__Work to complete__
For the entries below, how many lines contain the word "last"? Reply with the number and nothing else.
◆ ◆ ◆ ◆ ◆
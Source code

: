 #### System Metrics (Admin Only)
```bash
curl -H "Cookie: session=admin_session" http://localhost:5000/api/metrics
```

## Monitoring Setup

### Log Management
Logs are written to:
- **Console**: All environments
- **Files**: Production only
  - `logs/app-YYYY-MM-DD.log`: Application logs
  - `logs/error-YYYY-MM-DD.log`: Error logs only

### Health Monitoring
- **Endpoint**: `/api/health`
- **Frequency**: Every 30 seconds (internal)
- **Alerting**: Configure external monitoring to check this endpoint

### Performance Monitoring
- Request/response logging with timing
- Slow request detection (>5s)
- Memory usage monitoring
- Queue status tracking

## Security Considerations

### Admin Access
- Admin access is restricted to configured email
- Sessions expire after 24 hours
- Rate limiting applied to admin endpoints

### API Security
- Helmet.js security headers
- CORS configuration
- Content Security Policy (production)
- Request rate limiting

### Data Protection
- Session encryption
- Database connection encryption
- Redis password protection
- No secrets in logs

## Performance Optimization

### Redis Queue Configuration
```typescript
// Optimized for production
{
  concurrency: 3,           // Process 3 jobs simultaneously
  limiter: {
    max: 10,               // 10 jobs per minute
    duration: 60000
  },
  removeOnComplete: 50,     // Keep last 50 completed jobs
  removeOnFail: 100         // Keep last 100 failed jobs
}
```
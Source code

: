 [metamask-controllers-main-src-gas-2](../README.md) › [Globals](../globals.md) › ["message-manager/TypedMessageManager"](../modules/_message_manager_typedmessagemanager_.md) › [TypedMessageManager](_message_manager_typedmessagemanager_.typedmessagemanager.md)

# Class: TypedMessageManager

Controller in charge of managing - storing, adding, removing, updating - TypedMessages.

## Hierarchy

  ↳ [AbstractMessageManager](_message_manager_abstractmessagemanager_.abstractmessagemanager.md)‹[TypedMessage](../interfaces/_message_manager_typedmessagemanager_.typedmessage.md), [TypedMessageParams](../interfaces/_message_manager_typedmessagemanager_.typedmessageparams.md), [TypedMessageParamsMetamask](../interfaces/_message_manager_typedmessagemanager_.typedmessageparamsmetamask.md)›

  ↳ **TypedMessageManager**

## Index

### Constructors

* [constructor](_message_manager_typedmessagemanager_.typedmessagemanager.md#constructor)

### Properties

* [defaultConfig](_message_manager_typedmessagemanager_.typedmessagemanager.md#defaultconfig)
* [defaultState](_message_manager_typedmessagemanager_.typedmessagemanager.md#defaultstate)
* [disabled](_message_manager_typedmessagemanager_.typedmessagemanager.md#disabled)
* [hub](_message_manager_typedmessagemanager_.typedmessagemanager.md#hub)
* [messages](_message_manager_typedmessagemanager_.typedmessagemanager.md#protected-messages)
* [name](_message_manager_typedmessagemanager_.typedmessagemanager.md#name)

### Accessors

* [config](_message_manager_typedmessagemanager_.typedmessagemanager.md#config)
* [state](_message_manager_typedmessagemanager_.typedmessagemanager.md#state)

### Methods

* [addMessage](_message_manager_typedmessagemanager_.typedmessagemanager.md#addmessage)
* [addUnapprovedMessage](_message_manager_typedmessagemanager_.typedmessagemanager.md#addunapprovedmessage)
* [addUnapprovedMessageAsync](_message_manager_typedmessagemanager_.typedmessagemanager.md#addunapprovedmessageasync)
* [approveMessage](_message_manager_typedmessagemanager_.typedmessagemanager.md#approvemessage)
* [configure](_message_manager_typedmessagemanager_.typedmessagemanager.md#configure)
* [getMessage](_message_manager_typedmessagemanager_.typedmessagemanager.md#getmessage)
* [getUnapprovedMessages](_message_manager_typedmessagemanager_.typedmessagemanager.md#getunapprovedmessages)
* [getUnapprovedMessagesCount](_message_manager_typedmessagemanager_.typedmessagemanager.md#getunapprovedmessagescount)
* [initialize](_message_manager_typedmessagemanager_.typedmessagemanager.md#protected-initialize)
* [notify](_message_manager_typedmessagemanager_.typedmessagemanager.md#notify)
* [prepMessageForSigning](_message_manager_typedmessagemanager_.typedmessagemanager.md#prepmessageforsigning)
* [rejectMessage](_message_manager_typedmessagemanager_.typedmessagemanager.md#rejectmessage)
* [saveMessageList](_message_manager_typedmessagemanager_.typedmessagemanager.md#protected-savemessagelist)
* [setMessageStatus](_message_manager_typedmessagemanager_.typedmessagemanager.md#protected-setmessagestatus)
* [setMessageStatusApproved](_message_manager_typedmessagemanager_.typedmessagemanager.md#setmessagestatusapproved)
◆ ◆ ◆ ◆ ◆
__Solution to this exercise__
2